Submitting (Parallel) Batch Jobs on the Myrinet Nodes Using PBS

0. Important Note

Please refer to the policies for RUNNING I/O INTENSIVE JOBS before submitting parallel jobs on the cluster.

1. Overview

The Myrinet interconnect on the cluster provides the capabililty for high performance, fine-grained parallelism for a wide class of problems. Consequently, those jobs that truly require paralellism, and that run efficiently in parallel, will be given priority on the Myrinet nodes.

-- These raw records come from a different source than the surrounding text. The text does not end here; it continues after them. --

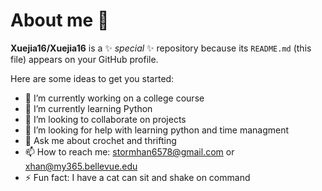 # About me 👋


**Xuejia16/Xuejia16** is a ✨ _special_ ✨ repository because its `README.md` (this file) appears on your GitHub profile.

Here are some ideas to get you started:

- 🔭 I’m currently working on a college course
- 🌱 I’m currently learning Python
- 👯 I’m looking to collaborate on projects
- 🤔 I’m looking for help with learning python and time managment
- 💬 Ask me about crochet and thrifting
- 📫 How to reach me: stormhan6578@gmail.com or xhan@my365.bellevue.edu
- ⚡ Fun fact: I have a cat can sit and shake on command

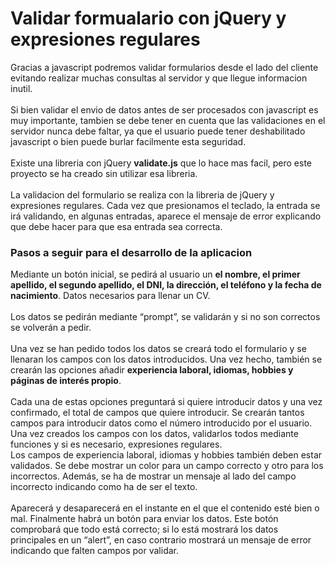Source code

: <h1>Validar formualario con jQuery y expresiones regulares</h1>
<p>
	Gracias a javascript podremos validar formularios desde el lado del cliente evitando realizar muchas consultas al servidor y que llegue informacion inutil. <br><br>
	Si bien validar el envio de datos antes de ser procesados con javascript es muy importante, tambien se debe tener en cuenta que las validaciones en el servidor nunca debe faltar, ya que el usuario puede tener deshabilitado javascript o bien puede burlar facilmente esta seguridad.<br><br>
	Existe una libreria con jQuery <b>validate.js</b> que lo hace mas facil, pero este proyecto se ha creado sin utilizar esa libreria.<br><br>
	La validacion del formulario se realiza con la libreria de jQuery y expresiones regulares. Cada vez que presionamos el teclado, la entrada se irá validando, en algunas entradas, aparece el mensaje de error explicando que debe hacer para que esa entrada sea correcta.
</p>

<h3>Pasos a seguir para el desarrollo de la aplicacion</h3>
<p>
	Mediante un botón inicial, se pedirá al usuario un <b>el nombre, el primer apellido, el
	segundo apellido, el DNI, la dirección, el teléfono y la fecha de nacimiento</b>. Datos necesarios
	para llenar un CV.<br><br>
	Los datos se pedirán mediante “prompt”, se validarán y si no son correctos se volverán a
	pedir.<br><br>
	Una vez se han pedido todos los datos se creará todo el formulario y se llenaran los campos
	con los datos introducidos. Una vez hecho, también se crearán las opciones añadir <b>experiencia
	laboral, idiomas, hobbies y páginas de interés propio</b>.<br><br>
	Cada una de estas opciones preguntará si quiere introducir datos y una vez confirmado, el total
	de campos que quiere introducir. Se crearán tantos campos para introducir datos como el
	número introducido por el usuario.<br>
	Una vez creados los campos con los datos, validarlos todos mediante funciones y si es
	necesario, expresiones regulares.<br>
	Los campos de experiencia laboral, idiomas y hobbies también deben estar validados. Se debe
	mostrar un color para un campo correcto y otro para los incorrectos. Además, se ha de
	mostrar un mensaje al lado del campo incorrecto indicando como ha de ser el texto.<br><br>
	Aparecerá y desaparecerá en el instante en el que el contenido esté bien o mal.
	Finalmente habrá un botón para enviar los datos. Este botón comprobará que todo está
	correcto; si lo está mostrará los datos principales en un “alert”, en caso contrario mostrará un
	mensaje de error indicando que falten campos por validar.
</p>
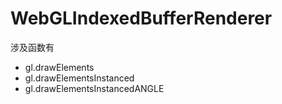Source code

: # WebGLIndexedBufferRenderer

涉及函数有
- gl.drawElements
- gl.drawElementsInstanced
- gl.drawElementsInstancedANGLE

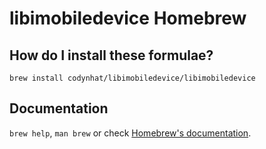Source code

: # libimobiledevice Homebrew

## How do I install these formulae?
`brew install codynhat/libimobiledevice/libimobiledevice`

## Documentation
`brew help`, `man brew` or check [Homebrew's documentation](https://docs.brew.sh).

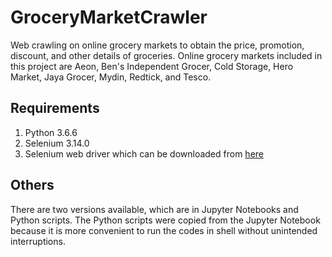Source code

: # GroceryMarketCrawler
Web crawling on online grocery markets to obtain the price, promotion, discount, and other details of groceries. 
Online grocery markets included in this project are Aeon, Ben's Independent Grocer, Cold Storage, Hero Market, Jaya Grocer, Mydin, Redtick, and Tesco. 

## Requirements
1. Python 3.6.6
2. Selenium 3.14.0
3. Selenium web driver which can be downloaded from [here](https://www.seleniumhq.org/projects/webdriver/)

## Others
There are two versions available, which are in Jupyter Notebooks and Python scripts. The Python scripts were copied from the Jupyter Notebook because it is more convenient to run the codes in shell without unintended interruptions.
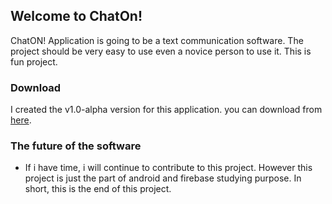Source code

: ## Welcome to ChatOn!

ChatON! Application is going to be a text communication software. The project should be very easy to use even a novice person to use it. This is fun project.


### Download 

I created the v1.0-alpha version for this application. you can download from [here](https://github.com/DungltAPV/ChatOn/releases).

### The future of the software

- If i have time, i will continue to contribute to this project. However this project is just the part of android and firebase studying purpose. In short, this is the end of this project. 
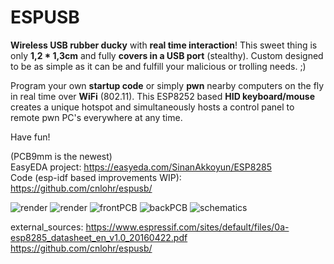 # ESPUSB
<b>Wireless USB rubber ducky</b> with <b>real time interaction</b>!
This sweet thing is only <b>1,2 * 1,3cm</b> and fully <b>covers in a USB port</b> (stealthy).
Custom designed to be as simple as it can be and fulfill your malicious or trolling needs. ;)

Program your own <b>startup code</b> or simply <b>pwn</b> nearby computers on the fly in real time over <b>WiFi</b> (802.11). This ESP8252 based <b>HID keyboard/mouse</b> creates a unique hotspot and simultaneously hosts a control panel to remote pwn PC's everywhere at any time.

Have fun!

(PCB9mm is the newest)<br>
EasyEDA project: https://easyeda.com/SinanAkkoyun/ESP8285 <br>
Code (esp-idf based improvements WIP): https://github.com/cnlohr/espusb/

![render](https://github.com/SinanAkkoyun/ESPUSB/raw/master/render2.png)
![render](https://github.com/SinanAkkoyun/ESPUSB/raw/master/render1.png)
![frontPCB](https://github.com/SinanAkkoyun/ESPUSB/raw/master/board_b.png)
![backPCB](https://github.com/SinanAkkoyun/ESPUSB/raw/master/board_f.png)
![schematics](https://github.com/SinanAkkoyun/ESPUSB/raw/master/schematics.png)

external_sources:
  https://www.espressif.com/sites/default/files/0a-esp8285_datasheet_en_v1.0_20160422.pdf
  https://github.com/cnlohr/espusb/
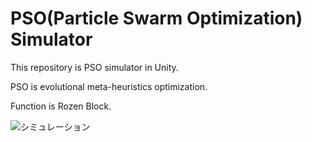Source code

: # PSO(Particle Swarm Optimization) Simulator
This repository is PSO simulator in Unity.

PSO is evolutional meta-heuristics optimization. 

Function is Rozen Block.

<img src="https://github.com/ShogoAkiyama/PSO/blob/master/image/PSO.gif" alt="シミュレーション" title="サンプル">

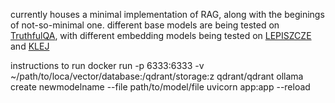 currently houses a minimal implementation of RAG, along with the beginings of not-so-minimal one.
different base models are being tested on [TruthfulQA](https://github.com/sylinrl/TruthfulQA), with different embedding models being tested on [LEPISZCZE](https://arxiv.org/abs/2211.13112) and [KLEJ](https://arxiv.org/abs/2005.00630)

instructions to run
docker run -p 6333:6333 -v ~/path/to/loca/vector/database:/qdrant/storage:z qdrant/qdrant
ollama create newmodelname --file path/to/model/file
uvicorn app:app --reload
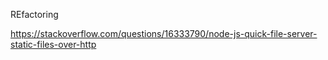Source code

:REfactoring

https://stackoverflow.com/questions/16333790/node-js-quick-file-server-static-files-over-http
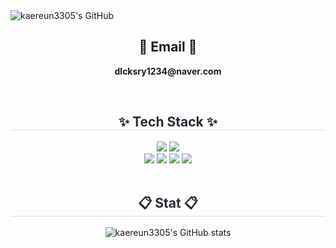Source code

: <div class="header">
      <img src="https://capsule-render.vercel.app/api?type=transparent&fontColor=6F4F28&text=kaereun3305's%20GitHub%20&height=150&fontSize=60&descAlignY=75&descAlign=60" alt="kaereun3305's GitHub">
    </div>
    <h2 align="center">📧 Email 📧</h2>
<p align="center">
  <Strong> dlcksry1234@naver.com </Strong>
</p><br>
<div align= "center">
    <h2 style="border-bottom: 1px solid #d8dee4; color: #282d33;"> ✨ Tech Stack ✨ </h2>
    <div style="margin: 0 auto; text-align: center;" align= "center"> <img src="https://img.shields.io/badge/Python-3776AB?style=for-the-badge&logo=Python&logoColor=white"> 
          <img src="https://img.shields.io/badge/MySQL-4479A1?style=for-the-badge&logo=MySQL&logoColor=white">
          <br/><img src="https://img.shields.io/badge/Java-007396?style=for-the-badge&logo=Java&logoColor=white">
          <img src="https://img.shields.io/badge/Spring-6DB33F?style=for-the-badge&logo=Spring&logoColor=white">
          <img src="https://img.shields.io/badge/Git-F05032?style=for-the-badge&logo=Git&logoColor=white">
          <img src="https://img.shields.io/badge/Github-181717?style=for-the-badge&logo=Github&logoColor=white">
          </div>
    </div><br>
<div align= "center">
    <h2 style="border-bottom: 1px solid #d8dee4; color: #282d33;"> 📋 Stat 📋 </h2>
    
![kaereun3305's GitHub stats](https://github-readme-stats.vercel.app/api?username=kaereun3305&show_icons=true&theme=radical)    

<br>
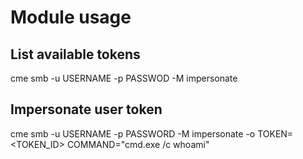 # Module usage


## List available tokens
cme smb <ip> -u USERNAME -p PASSWOD -M impersonate
  
## Impersonate user token
cme smb <ip> -u USERNAME -p PASSWORD -M impersonate -o TOKEN=<TOKEN_ID> COMMAND="cmd.exe /c whoami"
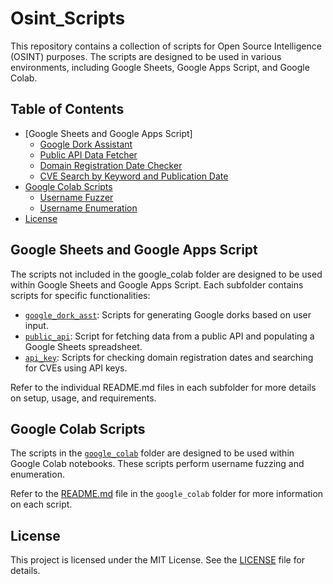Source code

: # Osint_Scripts

This repository contains a collection of scripts for Open Source Intelligence (OSINT) purposes. The scripts are designed to be used in various environments, including Google Sheets, Google Apps Script, and Google Colab.

## Table of Contents

- [Google Sheets and Google Apps Script]
  - [Google Dork Assistant](google_dork_asst/README.md)
  - [Public API Data Fetcher](public_api/README.md)
  - [Domain Registration Date Checker](api_key/README.md)
  - [CVE Search by Keyword and Publication Date](api_key/README.md)
- [Google Colab Scripts](google_colab/README.md)
  - [Username Fuzzer](google_colab/username.py)
  - [Username Enumeration](google_colab/enumerate.py)
- [License](LICENSE)

## Google Sheets and Google Apps Script

The scripts not included in the google_colab folder are designed to be used within Google Sheets and Google Apps Script. Each subfolder contains scripts for specific functionalities:

- [`google_dork_asst`](google_dork_asst/readme.md): Scripts for generating Google dorks based on user input.
- [`public_api`](public_api/readme.md): Script for fetching data from a public API and populating a Google Sheets spreadsheet.
- [`api_key`](api_key/readme.md): Scripts for checking domain registration dates and searching for CVEs using API keys.

Refer to the individual README.md files in each subfolder for more details on setup, usage, and requirements.

## Google Colab Scripts

The scripts in the [`google_colab`](google_colab) folder are designed to be used within Google Colab notebooks. These scripts perform username fuzzing and enumeration.

Refer to the [README.md](google_colab/README.md) file in the `google_colab` folder for more information on each script.

## License

This project is licensed under the MIT License. See the [LICENSE](LICENSE) file for details.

Users should note that, currently, the only low-level software installed on the cluster to support parallelism is MPI. Thus, it is anticipated that, at least initially, virtually all of the parallel jobs run on the Myrinet nodes will be MPI-based

Principally since unbalanced load factors are much more of a concern for "truly" parallel tasks than for trivially-parallelizable ones (such as a sequence of jobs having different input parameters), USERS ARE REQUESTED TO RUN MYRINET JOBS ONLY VIA PBS (i.e. BATCH), i.e. PLEASE DO NOT LAUNCH INTERACTIVE JOBS ON THE MYRINET NODES

At least initially there will be no job quotas or other restrictions on how users use the batch system. Management reserves the right to impose such limits if and when contention for resources becomes severe.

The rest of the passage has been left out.